L’anice è una spezia che arriva dall’Oriente ma è nel bacino Mediterrano dove ha trovato l’habitat ideale. Greci e Romani la ritenevano una pianta medicinale: Ippocrate la consigliava per sciogliere il muco nelle affezioni respiratorie, Celso e Galeno la consigliavano per l’intestino e l’itterizia, per Plinio era utile a curare le indigestioni e attenuava i segni dell’età. Anche in epoca più tarda l’anice ebbe i suoi grandi estimatori come Carlo Magno che la raccomandava ai suoi contadini (la fece coltivare anche nei suoi terreni ad Aquisgrana) e nei Capitolari trattò la commercializzazione con l’Oriente dell’olio essenziale chiamato anche quintessenza.
Nelle Marche l’anice è molto diffuso e commercializzato con risultati positivi fin dal Settecento. Castignano un secolo dopo era uno dei produttori principali: il suo anice era conteso dalle aziende trasformatrici per l’alta resa in essenza (4,6%) e per l’eccezionale concentrazione di anetolo (94%). Noi l’abbiamo conosciuta attraverso l’Anisetta Rosati (ecco il link al pezzo /produttori/anisetta-rosati) che è solo una delle filiere di questo straordinario prodotto che contempla anche l’Anisetta Meletti (che un tempo assorbiva quasi completamente la produzione), Pimpinella (Birra all’anice verde), e Mistrà (Terra dei Calanchi).

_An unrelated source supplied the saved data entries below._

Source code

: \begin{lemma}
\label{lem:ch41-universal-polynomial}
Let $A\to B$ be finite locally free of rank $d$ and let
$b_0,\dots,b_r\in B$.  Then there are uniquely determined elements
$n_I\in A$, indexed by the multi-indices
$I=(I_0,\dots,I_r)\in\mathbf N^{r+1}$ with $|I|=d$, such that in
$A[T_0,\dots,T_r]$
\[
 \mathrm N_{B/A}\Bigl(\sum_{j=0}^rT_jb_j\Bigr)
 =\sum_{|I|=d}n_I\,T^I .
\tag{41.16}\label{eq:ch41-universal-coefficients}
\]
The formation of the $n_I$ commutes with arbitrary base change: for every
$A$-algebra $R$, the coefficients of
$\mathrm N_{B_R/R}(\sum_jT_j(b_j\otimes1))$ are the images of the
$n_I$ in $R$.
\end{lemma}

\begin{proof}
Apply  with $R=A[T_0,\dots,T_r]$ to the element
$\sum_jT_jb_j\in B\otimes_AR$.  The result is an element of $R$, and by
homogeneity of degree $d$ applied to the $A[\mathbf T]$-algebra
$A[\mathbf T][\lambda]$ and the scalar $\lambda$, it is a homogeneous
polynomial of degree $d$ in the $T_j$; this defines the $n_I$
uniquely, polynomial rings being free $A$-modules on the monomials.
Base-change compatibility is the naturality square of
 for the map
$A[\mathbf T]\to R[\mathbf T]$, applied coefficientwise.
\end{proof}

Ma con i suoi semi si realizzano anche piccole specialità di pasticceria come i confettini oppure sono straordinari per aromatizzare i cantucci. Per tutelarlo è nata un’associazione di produttori Anice Verde di Castignano (presidente Sergio Corradetti tel. 348 9827964) che ha registrato un marchio collettivo e soprattutto ne ha promosso la conservazione attraverso un gruppo di agricoltori custodi, che si occupano di mantenere inalterato l’ecotipo locale.